Variables and Types

Gruel is statically typed—every variable has a type known at compile time.

Integer Types

Gruel has the integer types you'd expect:

fn main() -> i32 {
    // Signed integers: i8, i16, i32, i64
    let x: i32 = 42;
    let big: i64 = 1000000000000;

    // Unsigned integers: u8, u16, u32, u64
    let index: u64 = 0;
    let byte: u8 = 255;

    @dbg(x);
    x
}

The number after i or u is the bit width. Signed integers (i) can be negative; unsigned integers (u) cannot.

Type Inference

You don't always need to write types explicitly. The compiler can often infer them:

fn main() -> i32 {
    let x = 42;        // inferred as i32 (the default)
    let y = true;      // inferred as bool

    @dbg(x);
    x
}

When there's no context, integer literals default to i32.

Booleans

Boolean values are either true or false:

fn main() -> i32 {
    let flag: bool = true;
    let done = false;

    @dbg(flag);   // prints: 1 (true)
    @dbg(done);   // prints: 0 (false)

    0
}

Integer Casts

To convert between integer types, use @intCast. The target type is inferred from context:

fn main() -> i32 {
    let big: i64 = 1000;
    let small: i32 = @intCast(big);  // i64 -> i32

    let index: i32 = 5;
    let as_u64: u64 = @intCast(index);  // i32 -> u64

    @dbg(small);   // prints: 1000
    @dbg(as_u64);  // prints: 5
    0
}

If the value doesn't fit in the target type, the program panics at runtime:

fn main() -> i32 {
    let x: i32 = 300;
    let y: u8 = @intCast(x);  // panics: 300 doesn't fit in u8 (max 255)
    @intCast(y)
}

Mutability

Variables are immutable by default.

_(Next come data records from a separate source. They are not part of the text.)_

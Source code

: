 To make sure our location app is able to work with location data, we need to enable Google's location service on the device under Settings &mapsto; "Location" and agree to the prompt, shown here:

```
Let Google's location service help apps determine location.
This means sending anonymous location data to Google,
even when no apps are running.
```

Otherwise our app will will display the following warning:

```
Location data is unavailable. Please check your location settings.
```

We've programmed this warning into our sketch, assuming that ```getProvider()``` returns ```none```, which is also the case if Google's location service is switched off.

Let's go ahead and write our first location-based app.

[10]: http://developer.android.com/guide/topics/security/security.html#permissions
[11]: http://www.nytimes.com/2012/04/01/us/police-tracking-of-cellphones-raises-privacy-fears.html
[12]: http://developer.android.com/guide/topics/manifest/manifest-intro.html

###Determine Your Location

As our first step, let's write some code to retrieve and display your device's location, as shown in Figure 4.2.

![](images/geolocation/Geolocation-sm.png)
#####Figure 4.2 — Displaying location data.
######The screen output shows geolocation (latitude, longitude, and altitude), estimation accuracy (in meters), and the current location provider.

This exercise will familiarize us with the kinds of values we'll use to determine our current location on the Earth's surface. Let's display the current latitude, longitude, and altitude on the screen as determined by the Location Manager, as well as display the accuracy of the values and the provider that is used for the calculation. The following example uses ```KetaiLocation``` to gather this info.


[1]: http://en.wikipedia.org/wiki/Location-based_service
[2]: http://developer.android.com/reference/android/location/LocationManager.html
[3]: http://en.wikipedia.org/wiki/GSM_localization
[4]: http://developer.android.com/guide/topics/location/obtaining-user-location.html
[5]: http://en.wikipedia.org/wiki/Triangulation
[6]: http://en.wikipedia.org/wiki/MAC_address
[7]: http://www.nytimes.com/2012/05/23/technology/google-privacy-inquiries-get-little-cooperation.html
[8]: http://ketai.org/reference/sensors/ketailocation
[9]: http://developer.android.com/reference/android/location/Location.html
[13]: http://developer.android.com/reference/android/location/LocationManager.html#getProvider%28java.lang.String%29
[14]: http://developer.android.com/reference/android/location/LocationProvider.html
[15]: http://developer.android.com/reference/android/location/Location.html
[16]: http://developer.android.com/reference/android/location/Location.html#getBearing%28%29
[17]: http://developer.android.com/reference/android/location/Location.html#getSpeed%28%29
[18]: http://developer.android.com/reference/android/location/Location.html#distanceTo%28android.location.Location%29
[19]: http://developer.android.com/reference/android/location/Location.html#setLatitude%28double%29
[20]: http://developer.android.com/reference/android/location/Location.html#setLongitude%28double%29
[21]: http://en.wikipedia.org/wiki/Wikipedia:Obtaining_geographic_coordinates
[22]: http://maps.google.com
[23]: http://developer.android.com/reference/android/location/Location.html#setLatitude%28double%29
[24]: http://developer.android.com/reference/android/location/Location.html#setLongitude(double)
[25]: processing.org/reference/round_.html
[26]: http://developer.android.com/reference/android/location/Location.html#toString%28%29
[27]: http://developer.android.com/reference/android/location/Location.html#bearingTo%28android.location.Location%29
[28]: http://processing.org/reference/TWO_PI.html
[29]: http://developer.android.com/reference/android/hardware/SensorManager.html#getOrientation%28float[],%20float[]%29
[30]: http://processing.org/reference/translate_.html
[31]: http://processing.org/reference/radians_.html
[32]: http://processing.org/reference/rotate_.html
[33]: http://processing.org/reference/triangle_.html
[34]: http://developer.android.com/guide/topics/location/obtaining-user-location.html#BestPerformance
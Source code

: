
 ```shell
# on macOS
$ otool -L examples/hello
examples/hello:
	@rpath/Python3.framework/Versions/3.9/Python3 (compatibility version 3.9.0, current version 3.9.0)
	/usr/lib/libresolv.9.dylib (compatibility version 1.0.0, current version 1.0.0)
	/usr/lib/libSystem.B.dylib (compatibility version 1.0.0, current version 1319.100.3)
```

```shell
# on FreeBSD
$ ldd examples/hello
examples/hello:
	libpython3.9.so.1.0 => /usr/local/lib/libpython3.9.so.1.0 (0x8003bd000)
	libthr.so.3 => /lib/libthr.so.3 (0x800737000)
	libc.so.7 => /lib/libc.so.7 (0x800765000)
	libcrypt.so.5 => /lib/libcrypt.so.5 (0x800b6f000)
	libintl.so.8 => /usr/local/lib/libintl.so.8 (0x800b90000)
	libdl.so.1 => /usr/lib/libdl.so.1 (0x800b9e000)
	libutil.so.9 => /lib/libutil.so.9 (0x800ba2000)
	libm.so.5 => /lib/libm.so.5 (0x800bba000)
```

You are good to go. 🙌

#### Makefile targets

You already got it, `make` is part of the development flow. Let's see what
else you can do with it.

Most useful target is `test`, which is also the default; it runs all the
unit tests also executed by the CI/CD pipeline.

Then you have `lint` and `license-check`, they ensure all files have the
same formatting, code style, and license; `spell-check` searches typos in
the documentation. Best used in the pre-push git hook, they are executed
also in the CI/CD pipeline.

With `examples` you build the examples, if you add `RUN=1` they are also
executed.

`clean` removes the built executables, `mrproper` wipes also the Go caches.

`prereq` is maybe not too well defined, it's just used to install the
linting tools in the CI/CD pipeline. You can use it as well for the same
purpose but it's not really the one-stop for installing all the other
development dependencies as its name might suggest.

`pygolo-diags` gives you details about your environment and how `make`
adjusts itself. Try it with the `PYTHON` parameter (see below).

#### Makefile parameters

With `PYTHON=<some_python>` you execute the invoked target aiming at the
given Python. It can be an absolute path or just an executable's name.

Use let mut to make them mutable:

fn main() -> i32 {
    let mut count = 0;
    count = count + 1;
    count = count + 1;
    @dbg(count);  // prints: 2
    count
}

Trying to assign to an immutable variable is a compile error:

fn main() -> i32 {
    let x = 42;
    x = 43;  // Error: cannot assign to immutable variable
    x
}

This helps catch bugs—if a value shouldn't change, the compiler enforces it.